▶ Assigned task:
Reproduce precisely the lines between the start of the data below and the line with "Maria Simma opisuje", both included.

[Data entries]
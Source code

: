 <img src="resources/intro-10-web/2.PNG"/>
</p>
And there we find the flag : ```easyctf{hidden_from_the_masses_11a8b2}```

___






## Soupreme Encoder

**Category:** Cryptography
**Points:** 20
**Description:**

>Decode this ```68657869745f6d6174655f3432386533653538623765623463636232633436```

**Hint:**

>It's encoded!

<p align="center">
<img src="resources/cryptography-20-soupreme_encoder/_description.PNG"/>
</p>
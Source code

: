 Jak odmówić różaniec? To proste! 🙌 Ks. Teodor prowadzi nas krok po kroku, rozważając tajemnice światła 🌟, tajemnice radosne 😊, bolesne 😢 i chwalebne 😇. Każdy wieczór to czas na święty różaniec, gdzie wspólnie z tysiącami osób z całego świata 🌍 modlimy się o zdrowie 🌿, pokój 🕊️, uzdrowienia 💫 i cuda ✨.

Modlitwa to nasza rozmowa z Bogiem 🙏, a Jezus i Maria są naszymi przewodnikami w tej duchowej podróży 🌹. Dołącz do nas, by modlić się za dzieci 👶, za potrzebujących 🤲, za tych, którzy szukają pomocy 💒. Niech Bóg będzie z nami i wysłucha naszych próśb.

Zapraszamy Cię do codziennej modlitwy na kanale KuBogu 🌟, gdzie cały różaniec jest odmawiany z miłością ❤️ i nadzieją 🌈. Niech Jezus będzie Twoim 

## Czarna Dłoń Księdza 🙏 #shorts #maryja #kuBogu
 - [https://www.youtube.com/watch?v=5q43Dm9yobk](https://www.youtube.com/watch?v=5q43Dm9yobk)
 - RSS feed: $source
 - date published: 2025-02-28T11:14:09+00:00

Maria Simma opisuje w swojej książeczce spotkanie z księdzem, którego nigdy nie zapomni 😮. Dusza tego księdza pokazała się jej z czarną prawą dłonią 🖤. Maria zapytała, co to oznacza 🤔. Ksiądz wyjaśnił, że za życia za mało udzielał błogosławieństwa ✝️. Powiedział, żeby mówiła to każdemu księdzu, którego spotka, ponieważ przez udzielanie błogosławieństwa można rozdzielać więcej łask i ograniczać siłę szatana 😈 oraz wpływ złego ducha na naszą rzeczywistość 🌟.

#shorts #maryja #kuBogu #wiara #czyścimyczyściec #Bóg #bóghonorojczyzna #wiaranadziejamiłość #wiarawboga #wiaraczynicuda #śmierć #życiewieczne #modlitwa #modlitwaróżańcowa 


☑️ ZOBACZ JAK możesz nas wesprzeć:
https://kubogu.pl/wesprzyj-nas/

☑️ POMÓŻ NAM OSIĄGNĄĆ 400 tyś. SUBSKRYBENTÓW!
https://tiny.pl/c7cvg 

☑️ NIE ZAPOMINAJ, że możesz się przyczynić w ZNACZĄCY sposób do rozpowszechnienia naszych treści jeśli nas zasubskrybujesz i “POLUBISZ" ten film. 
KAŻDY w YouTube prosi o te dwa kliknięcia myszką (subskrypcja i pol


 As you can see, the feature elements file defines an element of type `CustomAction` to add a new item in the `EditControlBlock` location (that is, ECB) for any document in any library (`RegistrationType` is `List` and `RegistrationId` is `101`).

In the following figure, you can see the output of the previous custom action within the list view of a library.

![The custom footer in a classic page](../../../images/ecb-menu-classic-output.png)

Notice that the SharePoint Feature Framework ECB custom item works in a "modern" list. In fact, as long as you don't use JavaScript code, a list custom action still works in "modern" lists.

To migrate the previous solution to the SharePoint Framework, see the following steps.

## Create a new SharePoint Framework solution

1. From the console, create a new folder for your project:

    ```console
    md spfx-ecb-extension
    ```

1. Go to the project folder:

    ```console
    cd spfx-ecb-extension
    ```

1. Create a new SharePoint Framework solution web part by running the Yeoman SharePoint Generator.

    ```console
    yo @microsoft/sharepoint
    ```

▶ Problem solution:
Source code

: <img src="resources/intro-10-web/2.PNG"/>
</p>
And there we find the flag : ```easyctf{hidden_from_the_masses_11a8b2}```

___






## Soupreme Encoder

**Category:** Cryptography
**Points:** 20
**Description:**

>Decode this ```68657869745f6d6174655f3432386533653538623765623463636232633436```

**Hint:**

>It's encoded!

<p align="center">
<img src="resources/cryptography-20-soupreme_encoder/_description.PNG"/>
</p>
Source code

: Jak odmówić różaniec? To proste! 🙌 Ks. Teodor prowadzi nas krok po kroku, rozważając tajemnice światła 🌟, tajemnice radosne 😊, bolesne 😢 i chwalebne 😇. Każdy wieczór to czas na święty różaniec, gdzie wspólnie z tysiącami osób z całego świata 🌍 modlimy się o zdrowie 🌿, pokój 🕊️, uzdrowienia 💫 i cuda ✨.

Modlitwa to nasza rozmowa z Bogiem 🙏, a Jezus i Maria są naszymi przewodnikami w tej duchowej podróży 🌹. Dołącz do nas, by modlić się za dzieci 👶, za potrzebujących 🤲, za tych, którzy szukają pomocy 💒. Niech Bóg będzie z nami i wysłucha naszych próśb.

Zapraszamy Cię do codziennej modlitwy na kanale KuBogu 🌟, gdzie cały różaniec jest odmawiany z miłością ❤️ i nadzieją 🌈. Niech Jezus będzie Twoim 

## Czarna Dłoń Księdza 🙏 #shorts #maryja #kuBogu
 - [https://www.youtube.com/watch?v=5q43Dm9yobk](https://www.youtube.com/watch?v=5q43Dm9yobk)
 - RSS feed: $source
 - date published: 2025-02-28T11:14:09+00:00

Maria Simma opisuje w swojej książeczce spotkanie z księdzem, którego nigdy nie zapomni 😮. Dusza tego księdza pokazała się jej z czarną prawą dłonią 🖤. Maria zapytała, co to oznacza 🤔. Ksiądz wyjaśnił, że za życia za mało udzielał błogosławieństwa ✝️. Powiedział, żeby mówiła to każdemu księdzu, którego spotka, ponieważ przez udzielanie błogosławieństwa można rozdzielać więcej łask i ograniczać siłę szatana 😈 oraz wpływ złego ducha na naszą rzeczywistość 🌟.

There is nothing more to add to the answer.